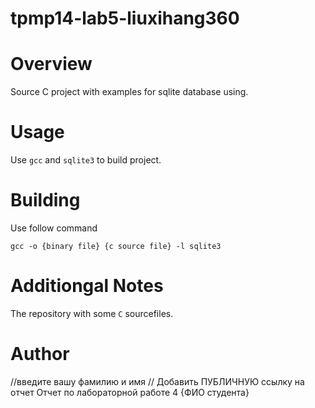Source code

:# tpmp14-lab5-liuxihang360

# Overview

Source C project with examples for sqlite database using.

# Usage

Use `gcc` and `sqlite3` to build project.

# Building

Use follow command

```
gcc -o {binary file} {c source file} -l sqlite3
```

# Additiongal Notes

The repository with some `C` sourcefiles.

# Author


//введите вашу фамилию и имя
// Добавить ПУБЛИЧНУЮ ссылку на отчет Отчет по лабораторной работе 4
{ФИО студента}

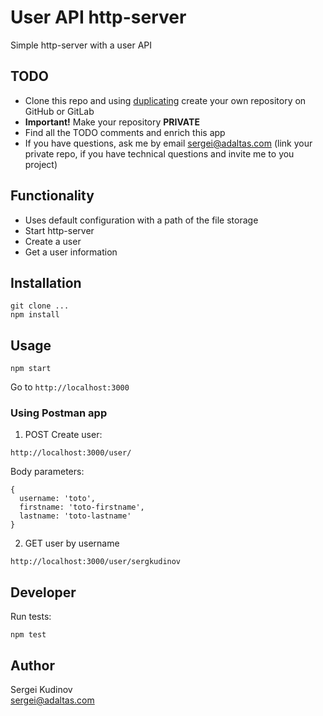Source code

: # User API http-server

Simple http-server with a user API

##  TODO

* Clone this repo and using [duplicating](https://help.github.com/en/github/creating-cloning-and-archiving-repositories/duplicating-a-repository) create your own repository on GitHub or GitLab
* **Important!** Make your repository **PRIVATE**
* Find all the TODO comments and enrich this app
* If you have questions, ask me by email sergei@adaltas.com (link your private repo, if you have technical questions and invite me to you project)

## Functionality

* Uses default configuration with a path of the file storage
* Start http-server
* Create a user
* Get a user information

## Installation

```
git clone ...
npm install
```

## Usage

```
npm start
```

Go to `http://localhost:3000`

### Using Postman app

1. POST Create user:

```
http://localhost:3000/user/
```

Body parameters:
```
{
  username: 'toto',
  firstname: 'toto-firstname',
  lastname: 'toto-lastname'
}
```

2. GET user by username

```
http://localhost:3000/user/sergkudinov
```

## Developer

Run tests:
```
npm test
```

## Author

Sergei Kudinov   
sergei@adaltas.com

- [Prompt]
In the data above, retype exactly and only the lines between the one holding "## Functionality" and the one holding "### Using Postman app", inclusive.

- [Output]
## Functionality

* Uses default configuration with a path of the file storage
* Start http-server
* Create a user
* Get a user information

## Installation

```
git clone ...
npm install
```

## Usage

```
npm start
```

Go to `http://localhost:3000`

### Using Postman app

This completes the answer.